= Lexicon Topographicum Urbis Romae =

The Lexicon Topographicum Urbis Romae (1993–2000) is a six-volume, multilingual reference work considered to be the major, modern work covering the topography of ancient Rome. The editor is Eva Margareta Steinby, and the publisher is Edizioni Quasar of Rome. It is considered the successor to Platner and Ashby's A Topographical Dictionary of Ancient Rome.

An ongoing series of supplements provides additional coverage of Roman topography and important topics in the archaeology of the city.

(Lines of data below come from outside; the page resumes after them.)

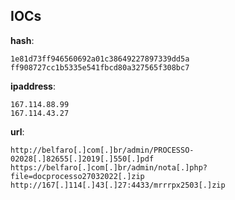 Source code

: 
## IOCs

__hash__:

```text
1e81d73ff946560692a01c38649227897339dd5a
ff908727cc1b5335e541fbcd80a327565f308bc7
```
__ipaddress__:

```text
167.114.88.99
167.114.43.27
```
__url__:

```text
http://belfaro[.]com[.]br/admin/PROCESSO-02028[.]82655[.]2019[.]550[.]pdf
https://belfaro[.]com[.]br/admin/nota[.]php?file=docprocesso27032022[.]zip
http://167[.]114[.]43[.]27:4433/mrrrpx2503[.]zip
``` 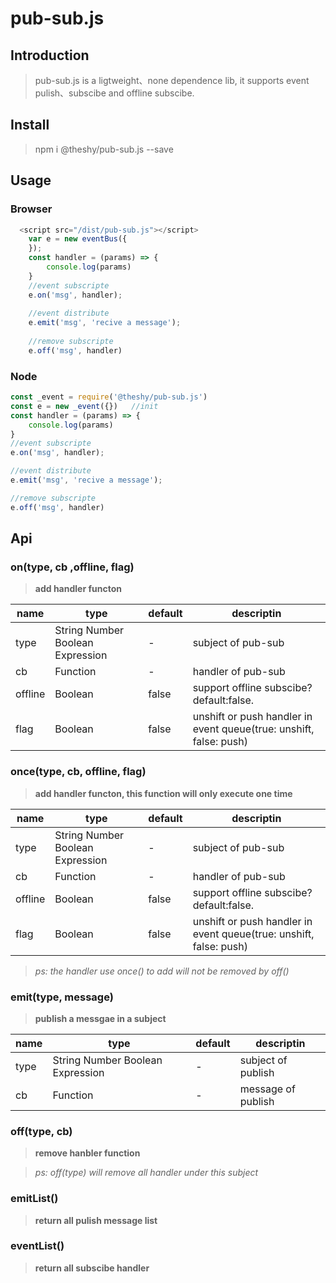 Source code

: # pub-sub.js

## Introduction

>pub-sub.js is a ligtweight、none dependence lib, it supports event pulish、subscibe and offline subscibe.

## Install

> npm i @theshy/pub-sub.js --save

## Usage

### Browser
```javascript
  <script src="/dist/pub-sub.js"></script>
    var e = new eventBus({
    });
    const handler = (params) => {
        console.log(params)
    }
    //event subscripte
    e.on('msg', handler);  
    
    //event distribute
    e.emit('msg', 'recive a message');  
    
    //remove subscripte
    e.off('msg', handler)  
```
### Node
```javascript
const _event = require('@theshy/pub-sub.js')
const e = new _event({})   //init
const handler = (params) => {
    console.log(params)
}
//event subscripte
e.on('msg', handler);  

//event distribute
e.emit('msg', 'recive a message');  

//remove subscripte
e.off('msg', handler)  

```


## Api

### on(type, cb ,offline, flag)

> **add  handler functon**
<table>
    <thead>
        <tr>
            <th>name</th>
            <th>type</th>
            <th>default</th>
            <th>descriptin</th>
        </tr>
    </thead>
    <tbody>
        <tr>
            <td>type</td>
            <td>String Number Boolean  Expression</td>
            <td>-</td>
            <td>subject of pub-sub</td>
        </tr>
        <tr>
            <td>cb</td>
            <td>Function</td>
            <td>-</td>
            <td>handler of pub-sub</td>
        </tr>
        <tr>
            <td>offline</td>
            <td>Boolean</td>
            <td>false</td>
            <td>support offline subscibe? default:false.</td>
        </tr>
        <tr>
            <td>flag</td>
            <td>Boolean</td>
            <td>false</td>
            <td>unshift or push  handler in event queue(true: unshift, false: push)</td>
        </tr>
    </tbody>
</table>


### once(type, cb, offline, flag)

> **add handler functon, this function will only execute one time**

<table>
    <thead>
        <tr>
            <th>name</th>
            <th>type</th>
            <th>default</th>
            <th>descriptin</th>
        </tr>
    </thead>
    <tbody>
        <tr>
            <td>type</td>
            <td>String Number Boolean  Expression</td>
            <td>-</td>
            <td>subject of pub-sub</td>
        </tr>
        <tr>
            <td>cb</td>
            <td>Function</td>
            <td>-</td>
            <td>handler of pub-sub</td>
        </tr>
        <tr>
            <td>offline</td>
            <td>Boolean</td>
            <td>false</td>
            <td>support offline subscibe? default:false.</td>
        </tr>
        <tr>
            <td>flag</td>
            <td>Boolean</td>
            <td>false</td>
            <td>unshift or push  handler in event queue(true: unshift, false: push)</td>
        </tr>
    </tbody>
</table>

> *ps: the handler use once() to add will not be removed by off()*
 


### emit(type, message)

> **publish a messgae in a subject**
<table>
    <thead>
        <tr>
            <th>name</th>
            <th>type</th>
            <th>default</th>
            <th>descriptin</th>
        </tr>
    </thead>
    <tbody>
        <tr>
            <td>type</td>
            <td>String Number Boolean  Expression</td>
            <td>-</td>
            <td>subject of publish</td>
        </tr>
        <tr>
            <td>cb</td>
            <td>Function</td>
            <td>-</td>
            <td>message of publish</td>
        </tr>
    </tbody>
</table>

### off(type, cb)

>**remove hanbler function**

> *ps: off(type) will remove all handler under this subject*
### emitList()
>**return all pulish message list**

### eventList()
>**return all subscibe handler**
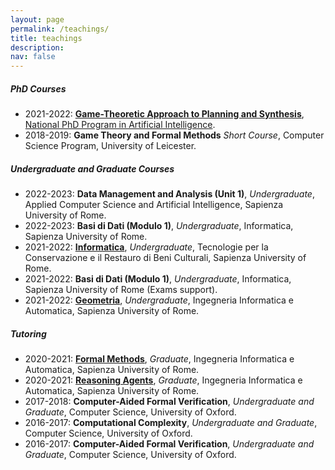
 ```yaml
---
layout: page
permalink: /teachings/
title: teachings
description:
nav: false
---
```



##### PhD Courses

- 2021-2022: **[Game-Theoretic Approach to Planning and Synthesis](https://whitemech.github.io/courses)**, [National PhD Program in Artificial Intelligence](https://www.phd-ai.it/).
- 2018-2019: **Game Theory and Formal Methods** <em>Short Course</em>, Computer Science Program, University of Leicester.

##### Undergraduate and Graduate Courses

- 2022-2023: **Data Management and Analysis (Unit 1)**, <em>Undergraduate</em>, Applied Computer Science and Artificial Intelligence, Sapienza University of Rome.
- 2022-2023: **Basi di Dati (Modulo 1)**, <em>Undergraduate</em>, Informatica, Sapienza University of Rome.
- 2021-2022: **[Informatica](https://elearning.uniroma1.it/course/view.php?id=14816)**, <em>Undergraduate</em>, Tecnologie per la Conservazione e il Restauro di Beni Culturali, Sapienza University of Rome.
- 2021-2022: **Basi di Dati (Modulo 1)**, <em>Undergraduate</em>, Informatica, Sapienza University of Rome (Exams support).
- 2021-2022: **[Geometria](https://elearning.uniroma1.it/course/view.php?id=14072)**, <em>Undergraduate</em>, Ingegneria Informatica e Automatica, Sapienza University of Rome.

##### Tutoring

- 2020-2021: **[Formal Methods](https://sites.google.com/diag.uniroma1.it/fm-degiacomo-2020-2021)**, <em>Graduate</em>, Ingegneria Informatica e Automatica, Sapienza University of Rome.
- 2020-2021: **[Reasoning Agents](https://sites.google.com/diag.uniroma1.it/reasoning-agents2021-degiacomo/)**, <em>Graduate</em>, Ingegneria Informatica e Automatica, Sapienza University of Rome.
- 2017-2018: **Computer-Aided Formal Verification**, <em>Undergraduate and Graduate</em>, Computer Science, University of Oxford.
- 2016-2017: **Computational Complexity**, <em>Undergraduate and Graduate</em>, Computer Science, University of Oxford.
- 2016-2017: **Computer-Aided Formal Verification**, <em>Undergraduate and Graduate</em>, Computer Science, University of Oxford.

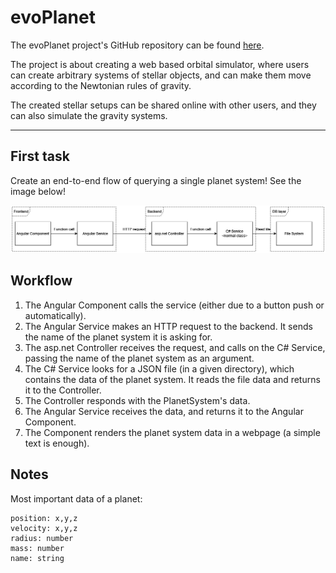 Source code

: # evoPlanet


The evoPlanet project's GitHub repository can be found [here](https://github.com/bbalage/evoPlanet/).

The project is about creating a web based orbital simulator, where users can create arbitrary systems of stellar objects, and can make them move according to the Newtonian rules of gravity.

The created stellar setups can be shared online with other users, and they can also simulate the gravity systems.

---

## First task

Create an end-to-end flow of querying a single planet system! See the image below!

![image](first_slice.drawio.png)

## Workflow
1. The Angular Component calls the service (either due to a button push or automatically).
2. The Angular Service makes an HTTP request to the backend. It sends the name of the planet system it is asking for.
3. The asp.net Controller receives the request, and calls on the C# Service, passing the name of the planet system as
an argument.
4. The C# Service looks for a JSON file (in a given directory), which contains the data of the planet system. It reads
the file data and returns it to the Controller.
5. The Controller responds with the PlanetSystem's data.
6. The Angular Service receives the data, and returns it to the Angular Component.
7. The Component renders the planet system data in a webpage (a simple text is enough).

## Notes

Most important data of a planet:

```
position: x,y,z
velocity: x,y,z
radius: number
mass: number
name: string
```
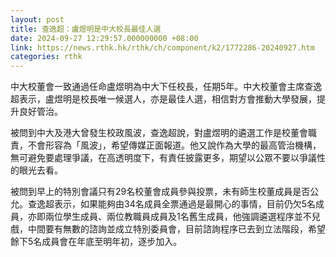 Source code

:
 ```yaml
---
layout: post
title: 查逸超：盧煜明是中大校長最佳人選
date: 2024-09-27 12:29:57.000000000 +08:00
link: https://news.rthk.hk/rthk/ch/component/k2/1772286-20240927.htm
categories: rthk
---
```


中大校董會一致通過任命盧煜明為中大下任校長，任期5年。中大校董會主席查逸超表示，盧煜明是校長唯一候選人，亦是最佳人選，相信對方會推動大學發展，提升良好管治。

被問到中大及港大曾發生校政風波，查逸超說，對盧煜明的遴選工作是校董會職責，不會形容為「風波」，希望傳媒正面報道。他又說作為大學的最高管治機構，無可避免要處理爭議，在高透明度下，有責任披露更多，期望以公眾不要以爭議性的眼光去看。

被問到早上的特別會議只有29名校董會成員參與投票，未有師生校董成員是否公允。查逸超表示，如果能夠由34名成員全票通過是最開心的事情，目前仍欠5名成員，亦即兩位學生成員、兩位教職員成員及1名舊生成員，他強調遴選程序並不兒戲，中間要有無數的諮詢並成立特別委員會，目前諮詢程序已去到立法階段，希望餘下5名成員會在年底至明年初，逐步加入。
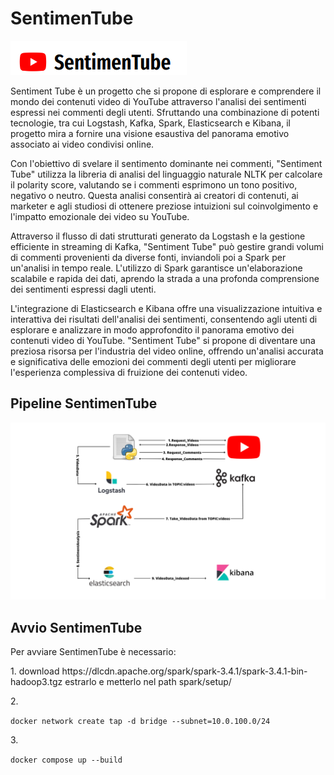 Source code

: <h1> SentimenTube </h1>
<img src="images/logo.png"/> 
<br>
<p> Sentiment Tube è un progetto che si propone di esplorare e comprendere il mondo dei contenuti video di YouTube attraverso l'analisi dei sentimenti espressi nei commenti degli utenti. Sfruttando una combinazione di potenti tecnologie, tra cui Logstash, Kafka, Spark, Elasticsearch e Kibana, il progetto mira a fornire una visione esaustiva del panorama emotivo associato ai video condivisi online.

Con l'obiettivo di svelare il sentimento dominante nei commenti, "Sentiment Tube" utilizza la libreria di analisi del linguaggio naturale NLTK per calcolare il polarity score, valutando se i commenti esprimono un tono positivo, negativo o neutro. Questa analisi consentirà ai creatori di contenuti, ai marketer e agli studiosi di ottenere preziose intuizioni sul coinvolgimento e l'impatto emozionale dei video su YouTube.

Attraverso il flusso di dati strutturati generato da Logstash e la gestione efficiente in streaming di Kafka, "Sentiment Tube" può gestire grandi volumi di commenti provenienti da diverse fonti, inviandoli poi a Spark per un'analisi in tempo reale. L'utilizzo di Spark garantisce un'elaborazione scalabile e rapida dei dati, aprendo la strada a una profonda comprensione dei sentimenti espressi dagli utenti.

L'integrazione di Elasticsearch e Kibana offre una visualizzazione intuitiva e interattiva dei risultati dell'analisi dei sentimenti, consentendo agli utenti di esplorare e analizzare in modo approfondito il panorama emotivo dei contenuti video di YouTube. "Sentiment Tube" si propone di diventare una preziosa risorsa per l'industria del video online, offrendo un'analisi accurata e significativa delle emozioni dei commenti degli utenti per migliorare l'esperienza complessiva di fruizione dei contenuti video. 
</p>

<h2> Pipeline SentimenTube </h2>
<p>
    <img src="images/p4.png"/> 
</p>

<h2> Avvio SentimenTube </h2>
<p> Per avviare SentimenTube è necessario: 
<p> 1. download  https://dlcdn.apache.org/spark/spark-3.4.1/spark-3.4.1-bin-hadoop3.tgz estrarlo e metterlo nel path spark/setup/ </p>
<p>
 2. 
 
 ```docker network create tap -d bridge --subnet=10.0.100.0/24```
</p>
<p> 
3. 

```docker compose up --build``` </p>


</p> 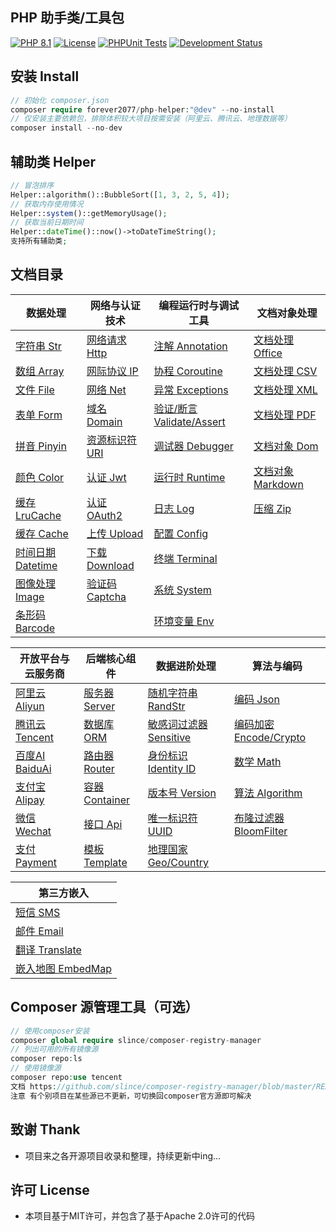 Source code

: ## PHP 助手类/工具包

[![PHP 8.1](https://img.shields.io/badge/PHP-8.1-8892BF.svg)](https://www.php.net/releases/8.1/en.php) [![License](https://img.shields.io/badge/License-MIT-green.svg)](https://opensource.org/licenses/MIT) [![PHPUnit Tests](https://img.shields.io/badge/PHPUnit-Passed-brightgreen.svg)](https://phpunit.de/) [![Development Status](https://img.shields.io/badge/Development-Active-brightgreen.svg)](https://your-project-repo-link)

## 安装 Install

```php
// 初始化 composer.json
composer require forever2077/php-helper:"@dev" --no-install
// 仅安装主要依赖包，排除体积较大项目按需安装（阿里云、腾讯云、地理数据等）
composer install --no-dev
```

## 辅助类 Helper

```php
// 冒泡排序
Helper::algorithm()::BubbleSort([1, 3, 2, 5, 4]);
// 获取内存使用情况
Helper::system()::getMemoryUsage();
// 获取当前日期时间
Helper::dateTime()::now()->toDateTimeString();
支持所有辅助类;
```

## 文档目录


| 数据处理                  | 网络与认证技术                | 编程运行时与调试工具          | 文档对象处理                       |
| --------------------- | ---------------------- | ------------------- |------------------------------|
| [字符串 Str](doc/Str.md) | [网络请求 Http](doc/Http.md) | [注解 Annotation](doc/Annotation.md) | [文档处理 Office](doc/Office.md) |
| [数组 Array](doc/Array.md) | [网际协议 IP](doc/IP.md)   | [协程 Coroutine](doc/Coroutine.md) | [文档处理 CSV](doc/CSV.md)       |
| [文件 File](doc/File.md) | [网络 Net](doc/Net.md)   | [异常 Exceptions](doc/Exceptions.md) | [文档处理 XML](doc/XML.md)       |
| [表单 Form](doc/Form.md) | [域名 Domain](doc/Domain.md) | [验证/断言 Validate/Assert](doc/ValidateAssert.md) | [文档处理 PDF](doc/Pdf.md)       |
| [拼音 Pinyin](doc/Pinyin.md) | [资源标识符 URI](doc/URI.md) | [调试器 Debugger](doc/Debugger.md) | [文档对象 Dom](doc/Dom.md)       |
| [颜色 Color](doc/Color.md) | [认证 Jwt](doc/Jwt.md)   | [运行时 Runtime](doc/Runtime.md) | [文档对象 Markdown](doc/Markdown.md)  |
| [缓存 LruCache](doc/LRUCache.md) | [认证 OAuth2](doc/OAuth2.md) | [日志 Log](doc/Log.md) | [压缩 Zip](doc/Zip.md)         |
| [缓存 Cache](doc/Cache.md) | [上传 Upload](doc/Upload.md) | [配置 Config](doc/Config.md) |                              |
| [时间日期 Datetime](doc/Datetime.md) | [下载 Download](doc/Download.md) | [终端 Terminal](doc/Terminal.md) |                              |
| [图像处理 Image](doc/Image.md) | [验证码 Captcha](doc/Captcha.md) | [系统 System](doc/System.md) |                              |
| [条形码 Barcode](doc/Barcode.md) |                        | [环境变量 Env](doc/Env.md) |                              |


| 开放平台与云服务商                    | 后端核心组件                       | 数据进阶处理                               | 算法与编码                                    |
| ------------------------------------- | ---------------------------------- | ------------------------------------------ | --------------------------------------------- |
| [阿里云 Aliyun](doc/Aliyun.md)        | [服务器 Server](doc/Server.md)     | [随机字符串 RandStr](doc/RandomString.md)  | [编码 Json](doc/Json.md)                      |
| [腾讯云 Tencent](doc/TencentCloud.md) | [数据库 ORM](doc/ORM.md)           | [敏感词过滤器 Sensitive](doc/Sensitive.md) | [编码加密 Encode/Crypto](doc/EncodeCrypto.md) |
| [百度AI BaiduAi](doc/BaiduAi.md)      | [路由器 Router](doc/Router.md)     | [身份标识 Identity ID](doc/IdentityID.md)  | [数学 Math](doc/Math.md)                      |
| [支付宝 Alipay](doc/Alipay.md)        | [容器 Container](doc/Container.md) | [版本号 Version](doc/Version.md)           | [算法 Algorithm](doc/Algorithm.md)            |
| [微信 Wechat](doc/Wechat.md)          | [接口 Api](doc/Api.md)             | [唯一标识符 UUID](doc/UUID.md)             | [布隆过滤器 BloomFilter](doc/BloomFilter.md)  |
| [支付 Payment](doc/Payment.md)        | [模板 Template](doc/Template.md)   | [地理国家 Geo/Country](doc/GeoCountry.md)  |                                               |


| 第三方嵌入                           |
| ------------------------------------ |
| [短信 SMS](doc/SMS.md)               |
| [邮件 Email](doc/Email.md)           |
| [翻译 Translate](doc/Translate.md)   |
| [嵌入地图 EmbedMap](doc/EmbedMap.md) |

## Composer 源管理工具（可选）

```php
// 使用composer安装
composer global require slince/composer-registry-manager
// 列出可用的所有镜像源
composer repo:ls
// 使用镜像源
composer repo:use tencent
文档 https://github.com/slince/composer-registry-manager/blob/master/README-zh_CN.md
注意 有个别项目在某些源已不更新，可切换回composer官方源即可解决
```

## 致谢 Thank

* 项目来之各开源项目收录和整理，持续更新中ing...

## 许可 License

* 本项目基于MIT许可，并包含了基于Apache 2.0许可的代码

1. M. A. Tomei and P. Liverani. Lexicon topographicum urbis Romae. Supplementum. I, Carta archeologica di Roma. Primo quadrante. Rome: Edizioni Quasar, 2005. ISBN 9788871402734.
2. F. Coarelli. Lexicon topographicum urbis Romae. / Supplementum II. 1, Gli scavi di Roma 1878-1921. Rome: Edizioni Quasar, 2004. ISBN 9788870970524.
3. F. Coarelli et al. Lexicon topographicum urbis Romae. Supplementum II. 2, Gli scavi di Roma, 1922-1975. Rome: Edizioni Quasar, 2006. ISBN 9788871402949.
4. Carlo Pavolini. Lexicon topographicum urbis Romae. Supplementum. III, Archeologia e topografia della regione II (Celio) : un aggiornamento sessant'anni dopo Colini. Rome: Edizioni Quasar, 2006. ISBN 9788871402987.
5. Anna Leone, Domenico Palombi, Susan Walker (ed.), Res bene gestae: ricerche di storia urbana su Roma antica in onore di Eva Margareta Steinby. Lexicon Topographicum Urbis Romae, Supplementum, IV. Rome: Edizioni Quasar, 2007. Pp. xviii, 478; 169 ills. ISBN 9788871403533.
6. Elisabetta Carnabuci. Lexicon topographicum urbis Romae. Suppl. V, Lexicon topographicum urbis Romae : Supplementum V: regia : nuovi dati archeologici dagli appunti inediti di Giacomo Boni. Rome: Edizioni Quasar, 2012. ISBN 9788871404998.
7. Lexicon topographicum urbis Romae. Supplementum VII, scritti in onore di Lvcos Cozza. Rome: Edizioni Quasar, 2014. ISBN 9788871405551.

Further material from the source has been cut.